**About this exercise**
Each entry has to be given again in its exact wording, and no picture may appear in the result.

**Source material**
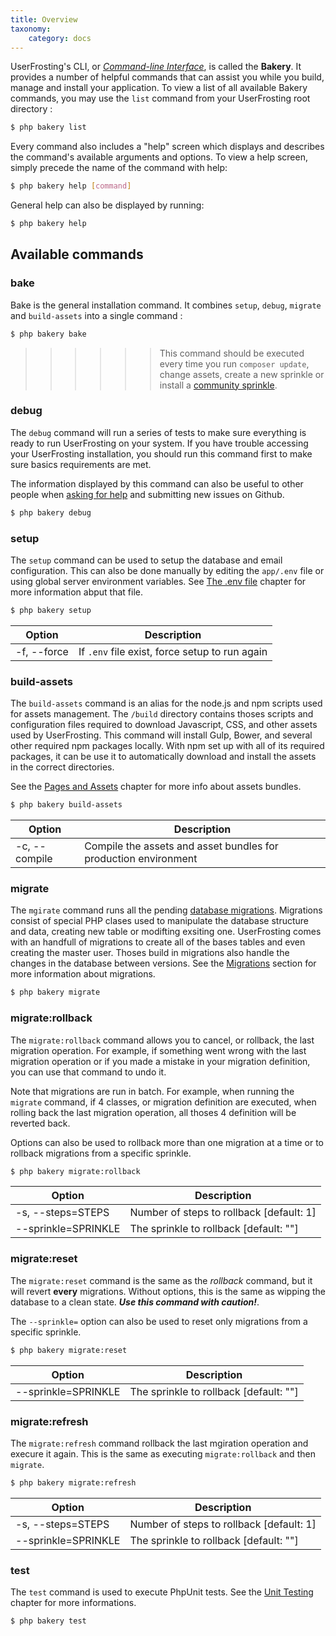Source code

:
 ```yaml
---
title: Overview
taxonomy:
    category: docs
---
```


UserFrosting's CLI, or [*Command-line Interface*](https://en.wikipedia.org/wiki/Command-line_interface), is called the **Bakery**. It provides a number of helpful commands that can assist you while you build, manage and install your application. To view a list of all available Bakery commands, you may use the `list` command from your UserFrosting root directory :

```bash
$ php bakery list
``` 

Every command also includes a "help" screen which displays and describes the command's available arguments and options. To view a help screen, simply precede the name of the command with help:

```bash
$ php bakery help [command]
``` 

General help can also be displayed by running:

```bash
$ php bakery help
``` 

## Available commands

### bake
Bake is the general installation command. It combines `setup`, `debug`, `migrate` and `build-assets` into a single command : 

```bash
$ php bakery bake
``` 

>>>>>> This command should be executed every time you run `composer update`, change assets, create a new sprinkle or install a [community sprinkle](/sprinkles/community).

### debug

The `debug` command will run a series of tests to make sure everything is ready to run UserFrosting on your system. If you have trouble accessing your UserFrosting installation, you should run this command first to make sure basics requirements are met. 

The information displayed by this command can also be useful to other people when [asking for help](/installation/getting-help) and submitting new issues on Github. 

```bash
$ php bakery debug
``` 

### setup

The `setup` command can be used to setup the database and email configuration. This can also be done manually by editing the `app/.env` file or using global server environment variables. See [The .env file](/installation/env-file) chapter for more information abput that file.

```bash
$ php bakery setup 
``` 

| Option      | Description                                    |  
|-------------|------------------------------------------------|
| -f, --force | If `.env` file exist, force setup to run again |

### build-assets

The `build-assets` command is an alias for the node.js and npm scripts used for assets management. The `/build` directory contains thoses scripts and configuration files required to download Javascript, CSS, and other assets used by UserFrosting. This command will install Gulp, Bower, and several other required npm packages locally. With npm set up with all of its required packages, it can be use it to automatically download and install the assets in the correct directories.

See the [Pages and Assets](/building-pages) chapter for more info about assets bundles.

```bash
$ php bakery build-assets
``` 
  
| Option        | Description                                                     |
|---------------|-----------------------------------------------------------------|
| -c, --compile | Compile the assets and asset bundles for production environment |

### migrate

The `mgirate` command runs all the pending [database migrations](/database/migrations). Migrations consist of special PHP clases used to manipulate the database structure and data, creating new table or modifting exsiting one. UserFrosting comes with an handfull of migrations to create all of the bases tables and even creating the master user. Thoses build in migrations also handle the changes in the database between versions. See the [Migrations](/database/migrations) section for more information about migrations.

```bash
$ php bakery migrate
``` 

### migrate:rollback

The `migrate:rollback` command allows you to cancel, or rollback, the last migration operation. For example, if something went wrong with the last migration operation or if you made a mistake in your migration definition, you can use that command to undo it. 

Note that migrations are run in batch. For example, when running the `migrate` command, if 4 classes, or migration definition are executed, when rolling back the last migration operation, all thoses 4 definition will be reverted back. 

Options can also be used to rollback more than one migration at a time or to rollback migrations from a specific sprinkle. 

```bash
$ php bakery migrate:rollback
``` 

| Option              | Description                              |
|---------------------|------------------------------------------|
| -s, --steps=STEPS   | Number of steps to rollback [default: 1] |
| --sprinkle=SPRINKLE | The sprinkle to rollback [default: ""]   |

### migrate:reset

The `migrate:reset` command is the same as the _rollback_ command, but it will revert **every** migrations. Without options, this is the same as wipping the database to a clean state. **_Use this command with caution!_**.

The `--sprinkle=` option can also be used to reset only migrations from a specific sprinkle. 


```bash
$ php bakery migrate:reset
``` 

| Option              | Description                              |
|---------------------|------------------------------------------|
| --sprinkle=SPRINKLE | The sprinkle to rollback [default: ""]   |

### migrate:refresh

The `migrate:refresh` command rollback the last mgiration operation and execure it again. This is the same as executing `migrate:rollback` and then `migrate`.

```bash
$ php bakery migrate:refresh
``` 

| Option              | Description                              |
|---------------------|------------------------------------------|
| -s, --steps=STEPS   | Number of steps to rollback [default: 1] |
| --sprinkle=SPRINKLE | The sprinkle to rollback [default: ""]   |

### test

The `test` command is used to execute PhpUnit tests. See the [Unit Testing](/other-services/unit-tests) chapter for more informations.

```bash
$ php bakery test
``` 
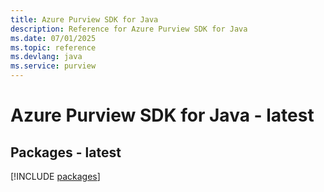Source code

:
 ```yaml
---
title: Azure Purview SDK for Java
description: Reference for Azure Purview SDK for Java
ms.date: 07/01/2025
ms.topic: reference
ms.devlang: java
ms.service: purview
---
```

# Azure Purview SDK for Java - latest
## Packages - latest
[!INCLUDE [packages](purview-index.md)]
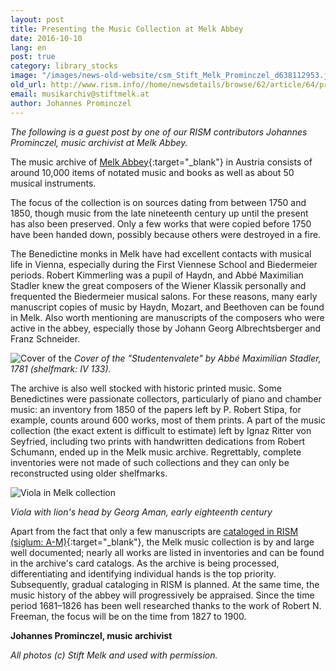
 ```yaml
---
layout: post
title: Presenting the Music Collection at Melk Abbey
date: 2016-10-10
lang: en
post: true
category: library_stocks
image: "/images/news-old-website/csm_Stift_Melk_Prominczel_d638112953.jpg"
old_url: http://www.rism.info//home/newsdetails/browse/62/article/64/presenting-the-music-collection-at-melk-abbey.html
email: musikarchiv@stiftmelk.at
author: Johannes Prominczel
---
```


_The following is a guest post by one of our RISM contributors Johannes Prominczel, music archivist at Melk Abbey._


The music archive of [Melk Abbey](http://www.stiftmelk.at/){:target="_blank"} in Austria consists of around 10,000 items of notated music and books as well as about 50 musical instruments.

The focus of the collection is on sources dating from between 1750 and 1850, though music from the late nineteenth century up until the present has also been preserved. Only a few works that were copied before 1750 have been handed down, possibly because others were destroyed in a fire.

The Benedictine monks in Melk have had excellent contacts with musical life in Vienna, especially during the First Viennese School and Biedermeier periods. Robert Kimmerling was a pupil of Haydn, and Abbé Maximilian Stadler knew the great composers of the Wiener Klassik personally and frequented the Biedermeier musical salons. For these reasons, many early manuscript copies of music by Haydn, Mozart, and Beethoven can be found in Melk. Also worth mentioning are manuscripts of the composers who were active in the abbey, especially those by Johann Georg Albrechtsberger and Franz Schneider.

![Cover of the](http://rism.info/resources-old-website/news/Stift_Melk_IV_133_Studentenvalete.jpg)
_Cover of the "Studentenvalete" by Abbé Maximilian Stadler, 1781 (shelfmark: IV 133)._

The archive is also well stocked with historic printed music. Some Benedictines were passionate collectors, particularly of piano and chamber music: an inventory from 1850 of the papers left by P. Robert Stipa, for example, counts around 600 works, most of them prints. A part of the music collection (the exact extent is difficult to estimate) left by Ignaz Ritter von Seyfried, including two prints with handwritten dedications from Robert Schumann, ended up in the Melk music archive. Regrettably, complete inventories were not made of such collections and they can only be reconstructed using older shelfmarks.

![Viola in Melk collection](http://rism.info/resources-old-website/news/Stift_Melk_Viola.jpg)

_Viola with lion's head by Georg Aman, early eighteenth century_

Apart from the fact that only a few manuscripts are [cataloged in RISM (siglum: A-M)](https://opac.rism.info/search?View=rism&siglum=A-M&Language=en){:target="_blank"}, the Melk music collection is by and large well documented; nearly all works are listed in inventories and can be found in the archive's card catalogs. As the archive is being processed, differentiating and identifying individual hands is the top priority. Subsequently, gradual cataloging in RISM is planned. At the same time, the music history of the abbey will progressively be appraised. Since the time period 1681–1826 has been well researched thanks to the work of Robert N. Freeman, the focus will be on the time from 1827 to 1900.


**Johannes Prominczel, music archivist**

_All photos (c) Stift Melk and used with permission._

**Output of the task**
Source code

:
 ```yaml
---
title: Overview
taxonomy:
    category: docs
---
```


UserFrosting's CLI, or [*Command-line Interface*](https://en.wikipedia.org/wiki/Command-line_interface), is called the **Bakery**. It provides a number of helpful commands that can assist you while you build, manage and install your application. To view a list of all available Bakery commands, you may use the `list` command from your UserFrosting root directory :

```bash
$ php bakery list
``` 

Every command also includes a "help" screen which displays and describes the command's available arguments and options. To view a help screen, simply precede the name of the command with help:

```bash
$ php bakery help [command]
``` 

General help can also be displayed by running:

```bash
$ php bakery help
``` 

## Available commands

### bake
Bake is the general installation command. It combines `setup`, `debug`, `migrate` and `build-assets` into a single command : 

```bash
$ php bakery bake
``` 

>>>>>> This command should be executed every time you run `composer update`, change assets, create a new sprinkle or install a [community sprinkle](/sprinkles/community).

### debug

The `debug` command will run a series of tests to make sure everything is ready to run UserFrosting on your system. If you have trouble accessing your UserFrosting installation, you should run this command first to make sure basics requirements are met. 

The information displayed by this command can also be useful to other people when [asking for help](/installation/getting-help) and submitting new issues on Github. 

```bash
$ php bakery debug
``` 

### setup

The `setup` command can be used to setup the database and email configuration. This can also be done manually by editing the `app/.env` file or using global server environment variables. See [The .env file](/installation/env-file) chapter for more information abput that file.

```bash
$ php bakery setup 
``` 

| Option      | Description                                    |  
|-------------|------------------------------------------------|
| -f, --force | If `.env` file exist, force setup to run again |

### build-assets

The `build-assets` command is an alias for the node.js and npm scripts used for assets management. The `/build` directory contains thoses scripts and configuration files required to download Javascript, CSS, and other assets used by UserFrosting. This command will install Gulp, Bower, and several other required npm packages locally. With npm set up with all of its required packages, it can be use it to automatically download and install the assets in the correct directories.

See the [Pages and Assets](/building-pages) chapter for more info about assets bundles.

```bash
$ php bakery build-assets
``` 
  
| Option        | Description                                                     |
|---------------|-----------------------------------------------------------------|
| -c, --compile | Compile the assets and asset bundles for production environment |

### migrate

The `mgirate` command runs all the pending [database migrations](/database/migrations). Migrations consist of special PHP clases used to manipulate the database structure and data, creating new table or modifting exsiting one. UserFrosting comes with an handfull of migrations to create all of the bases tables and even creating the master user. Thoses build in migrations also handle the changes in the database between versions. See the [Migrations](/database/migrations) section for more information about migrations.

```bash
$ php bakery migrate
``` 

### migrate:rollback

The `migrate:rollback` command allows you to cancel, or rollback, the last migration operation. For example, if something went wrong with the last migration operation or if you made a mistake in your migration definition, you can use that command to undo it. 

Note that migrations are run in batch. For example, when running the `migrate` command, if 4 classes, or migration definition are executed, when rolling back the last migration operation, all thoses 4 definition will be reverted back. 

Options can also be used to rollback more than one migration at a time or to rollback migrations from a specific sprinkle. 

```bash
$ php bakery migrate:rollback
``` 

| Option              | Description                              |
|---------------------|------------------------------------------|
| -s, --steps=STEPS   | Number of steps to rollback [default: 1] |
| --sprinkle=SPRINKLE | The sprinkle to rollback [default: ""]   |

### migrate:reset

The `migrate:reset` command is the same as the _rollback_ command, but it will revert **every** migrations. Without options, this is the same as wipping the database to a clean state. **_Use this command with caution!_**.

The `--sprinkle=` option can also be used to reset only migrations from a specific sprinkle. 


```bash
$ php bakery migrate:reset
``` 

| Option              | Description                              |
|---------------------|------------------------------------------|
| --sprinkle=SPRINKLE | The sprinkle to rollback [default: ""]   |

### migrate:refresh

The `migrate:refresh` command rollback the last mgiration operation and execure it again. This is the same as executing `migrate:rollback` and then `migrate`.

```bash
$ php bakery migrate:refresh
``` 

| Option              | Description                              |
|---------------------|------------------------------------------|
| -s, --steps=STEPS   | Number of steps to rollback [default: 1] |
| --sprinkle=SPRINKLE | The sprinkle to rollback [default: ""]   |

### test

The `test` command is used to execute PhpUnit tests. See the [Unit Testing](/other-services/unit-tests) chapter for more informations.

```bash
$ php bakery test
``` 
Source code

:
 ```yaml
---
title: Azure Purview SDK for Java
description: Reference for Azure Purview SDK for Java
ms.date: 07/01/2025
ms.topic: reference
ms.devlang: java
ms.service: purview
---
```

# Azure Purview SDK for Java - latest
## Packages - latest
[!INCLUDE [packages](purview-index.md)]
 ```yaml
---
layout: post
title: Presenting the Music Collection at Melk Abbey
date: 2016-10-10
lang: en
post: true
category: library_stocks
image: "/images/news-old-website/csm_Stift_Melk_Prominczel_d638112953.jpg"
old_url: http://www.rism.info//home/newsdetails/browse/62/article/64/presenting-the-music-collection-at-melk-abbey.html
email: musikarchiv@stiftmelk.at
author: Johannes Prominczel
---
```


_The following is a guest post by one of our RISM contributors Johannes Prominczel, music archivist at Melk Abbey._


The music archive of [Melk Abbey](http://www.stiftmelk.at/){:target="_blank"} in Austria consists of around 10,000 items of notated music and books as well as about 50 musical instruments.

The focus of the collection is on sources dating from between 1750 and 1850, though music from the late nineteenth century up until the present has also been preserved. Only a few works that were copied before 1750 have been handed down, possibly because others were destroyed in a fire.

The Benedictine monks in Melk have had excellent contacts with musical life in Vienna, especially during the First Viennese School and Biedermeier periods. Robert Kimmerling was a pupil of Haydn, and Abbé Maximilian Stadler knew the great composers of the Wiener Klassik personally and frequented the Biedermeier musical salons. For these reasons, many early manuscript copies of music by Haydn, Mozart, and Beethoven can be found in Melk. Also worth mentioning are manuscripts of the composers who were active in the abbey, especially those by Johann Georg Albrechtsberger and Franz Schneider.

![Cover of the](http://rism.info/resources-old-website/news/Stift_Melk_IV_133_Studentenvalete.jpg)
_Cover of the "Studentenvalete" by Abbé Maximilian Stadler, 1781 (shelfmark: IV 133)._

The archive is also well stocked with historic printed music. Some Benedictines were passionate collectors, particularly of piano and chamber music: an inventory from 1850 of the papers left by P. Robert Stipa, for example, counts around 600 works, most of them prints. A part of the music collection (the exact extent is difficult to estimate) left by Ignaz Ritter von Seyfried, including two prints with handwritten dedications from Robert Schumann, ended up in the Melk music archive. Regrettably, complete inventories were not made of such collections and they can only be reconstructed using older shelfmarks.

![Viola in Melk collection](http://rism.info/resources-old-website/news/Stift_Melk_Viola.jpg)

_Viola with lion's head by Georg Aman, early eighteenth century_

Apart from the fact that only a few manuscripts are [cataloged in RISM (siglum: A-M)](https://opac.rism.info/search?View=rism&siglum=A-M&Language=en){:target="_blank"}, the Melk music collection is by and large well documented; nearly all works are listed in inventories and can be found in the archive's card catalogs. As the archive is being processed, differentiating and identifying individual hands is the top priority. Subsequently, gradual cataloging in RISM is planned. At the same time, the music history of the abbey will progressively be appraised. Since the time period 1681–1826 has been well researched thanks to the work of Robert N. Freeman, the focus will be on the time from 1827 to 1900.


**Johannes Prominczel, music archivist**

_All photos (c) Stift Melk and used with permission._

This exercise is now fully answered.